Task brief: Once the line holding "(17) and the" is found in the listing below, write it out and each later line exactly, up to and including the one holding "the contribution of".

□ □ □ □

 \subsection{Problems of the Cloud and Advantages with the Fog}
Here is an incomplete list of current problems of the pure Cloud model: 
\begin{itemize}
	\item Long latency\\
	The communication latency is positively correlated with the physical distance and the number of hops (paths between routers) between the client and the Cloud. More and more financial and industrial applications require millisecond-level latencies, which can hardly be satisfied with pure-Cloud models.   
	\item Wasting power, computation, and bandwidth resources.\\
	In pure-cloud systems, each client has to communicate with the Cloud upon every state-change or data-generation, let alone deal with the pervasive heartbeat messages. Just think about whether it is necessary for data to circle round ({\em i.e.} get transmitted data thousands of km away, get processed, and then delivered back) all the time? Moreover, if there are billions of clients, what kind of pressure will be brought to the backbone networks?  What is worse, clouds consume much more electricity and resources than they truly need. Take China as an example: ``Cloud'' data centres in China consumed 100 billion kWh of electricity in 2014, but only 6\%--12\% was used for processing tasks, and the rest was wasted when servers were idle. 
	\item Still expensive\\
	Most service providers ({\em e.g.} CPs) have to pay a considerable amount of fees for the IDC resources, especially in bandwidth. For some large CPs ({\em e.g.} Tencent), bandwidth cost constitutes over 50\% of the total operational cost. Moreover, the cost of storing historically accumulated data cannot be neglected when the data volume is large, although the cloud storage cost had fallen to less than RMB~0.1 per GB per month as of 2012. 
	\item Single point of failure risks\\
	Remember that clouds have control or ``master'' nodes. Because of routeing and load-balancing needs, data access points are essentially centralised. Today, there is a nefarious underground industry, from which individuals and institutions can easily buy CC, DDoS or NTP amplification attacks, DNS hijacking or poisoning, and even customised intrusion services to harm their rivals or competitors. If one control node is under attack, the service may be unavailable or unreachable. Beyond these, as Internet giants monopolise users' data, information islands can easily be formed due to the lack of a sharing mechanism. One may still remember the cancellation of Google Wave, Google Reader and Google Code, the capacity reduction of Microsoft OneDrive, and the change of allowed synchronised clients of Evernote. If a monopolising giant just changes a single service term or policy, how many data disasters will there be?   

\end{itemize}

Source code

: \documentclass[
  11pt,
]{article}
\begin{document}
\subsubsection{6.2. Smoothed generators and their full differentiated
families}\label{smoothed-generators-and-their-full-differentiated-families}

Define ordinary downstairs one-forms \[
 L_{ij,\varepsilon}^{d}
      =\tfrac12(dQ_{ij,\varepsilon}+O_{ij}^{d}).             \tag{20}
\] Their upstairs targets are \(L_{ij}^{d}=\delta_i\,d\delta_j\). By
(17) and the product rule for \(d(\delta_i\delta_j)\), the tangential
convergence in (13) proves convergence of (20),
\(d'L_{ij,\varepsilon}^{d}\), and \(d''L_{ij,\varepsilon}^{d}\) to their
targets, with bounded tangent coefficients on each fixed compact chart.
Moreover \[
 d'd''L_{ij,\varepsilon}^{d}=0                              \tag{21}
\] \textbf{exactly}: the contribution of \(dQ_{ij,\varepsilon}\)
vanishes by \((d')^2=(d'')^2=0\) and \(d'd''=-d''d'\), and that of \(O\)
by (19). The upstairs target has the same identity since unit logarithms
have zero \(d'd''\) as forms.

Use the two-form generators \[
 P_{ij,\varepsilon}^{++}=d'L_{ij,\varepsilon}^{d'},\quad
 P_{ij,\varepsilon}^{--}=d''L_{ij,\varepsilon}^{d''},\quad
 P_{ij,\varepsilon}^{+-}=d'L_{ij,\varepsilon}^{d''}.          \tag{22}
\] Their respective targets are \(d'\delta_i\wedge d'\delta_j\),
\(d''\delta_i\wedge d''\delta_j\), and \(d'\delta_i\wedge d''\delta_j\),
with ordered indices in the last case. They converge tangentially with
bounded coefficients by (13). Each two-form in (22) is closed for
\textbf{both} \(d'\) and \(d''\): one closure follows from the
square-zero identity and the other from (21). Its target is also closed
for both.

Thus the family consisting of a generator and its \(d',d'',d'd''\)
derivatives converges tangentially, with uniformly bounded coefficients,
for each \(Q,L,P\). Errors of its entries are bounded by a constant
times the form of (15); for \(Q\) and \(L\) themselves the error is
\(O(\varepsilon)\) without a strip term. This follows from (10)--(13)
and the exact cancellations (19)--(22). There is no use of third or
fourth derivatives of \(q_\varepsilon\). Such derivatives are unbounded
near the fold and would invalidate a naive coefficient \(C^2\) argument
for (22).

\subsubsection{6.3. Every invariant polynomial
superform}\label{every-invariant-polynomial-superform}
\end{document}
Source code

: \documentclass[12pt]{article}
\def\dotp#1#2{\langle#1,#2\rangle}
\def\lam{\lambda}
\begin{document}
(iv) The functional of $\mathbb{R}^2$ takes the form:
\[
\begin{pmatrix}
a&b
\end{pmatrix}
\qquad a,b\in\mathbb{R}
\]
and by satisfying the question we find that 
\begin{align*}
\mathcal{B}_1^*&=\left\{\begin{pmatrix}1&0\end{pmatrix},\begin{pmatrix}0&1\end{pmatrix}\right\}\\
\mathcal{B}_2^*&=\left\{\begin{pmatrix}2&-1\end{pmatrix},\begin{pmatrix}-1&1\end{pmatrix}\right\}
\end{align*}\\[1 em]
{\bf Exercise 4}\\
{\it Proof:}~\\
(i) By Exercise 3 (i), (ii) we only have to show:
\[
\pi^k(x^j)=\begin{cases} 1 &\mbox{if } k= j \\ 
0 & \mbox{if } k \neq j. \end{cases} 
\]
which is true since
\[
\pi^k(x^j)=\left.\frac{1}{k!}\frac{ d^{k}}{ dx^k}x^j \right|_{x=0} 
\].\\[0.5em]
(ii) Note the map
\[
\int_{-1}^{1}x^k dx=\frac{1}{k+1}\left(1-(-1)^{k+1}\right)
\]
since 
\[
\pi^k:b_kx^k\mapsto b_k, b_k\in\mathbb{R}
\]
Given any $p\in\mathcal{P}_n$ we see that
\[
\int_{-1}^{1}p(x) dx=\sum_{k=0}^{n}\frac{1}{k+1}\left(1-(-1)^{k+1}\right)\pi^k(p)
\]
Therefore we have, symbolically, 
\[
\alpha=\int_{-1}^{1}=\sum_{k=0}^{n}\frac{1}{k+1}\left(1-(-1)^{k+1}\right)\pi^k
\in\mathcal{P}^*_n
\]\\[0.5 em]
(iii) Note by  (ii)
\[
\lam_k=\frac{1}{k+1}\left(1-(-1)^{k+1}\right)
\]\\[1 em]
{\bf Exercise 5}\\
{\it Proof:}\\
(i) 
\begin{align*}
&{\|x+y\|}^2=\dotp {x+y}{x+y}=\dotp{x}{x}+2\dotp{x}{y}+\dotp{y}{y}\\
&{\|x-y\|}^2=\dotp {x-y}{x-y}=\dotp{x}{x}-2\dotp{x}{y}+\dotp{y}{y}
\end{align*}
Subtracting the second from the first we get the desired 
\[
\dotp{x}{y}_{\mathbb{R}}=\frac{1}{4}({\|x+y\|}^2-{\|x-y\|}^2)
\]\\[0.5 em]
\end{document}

□ □ □ □

Exercise response:
(17) and the product rule for \(d(\delta_i\delta_j)\), the tangential
convergence in (13) proves convergence of (20),
\(d'L_{ij,\varepsilon}^{d}\), and \(d''L_{ij,\varepsilon}^{d}\) to their
targets, with bounded tangent coefficients on each fixed compact chart.
Moreover \[
 d'd''L_{ij,\varepsilon}^{d}=0                              \tag{21}
\] \textbf{exactly}: the contribution of \(dQ_{ij,\varepsilon}\)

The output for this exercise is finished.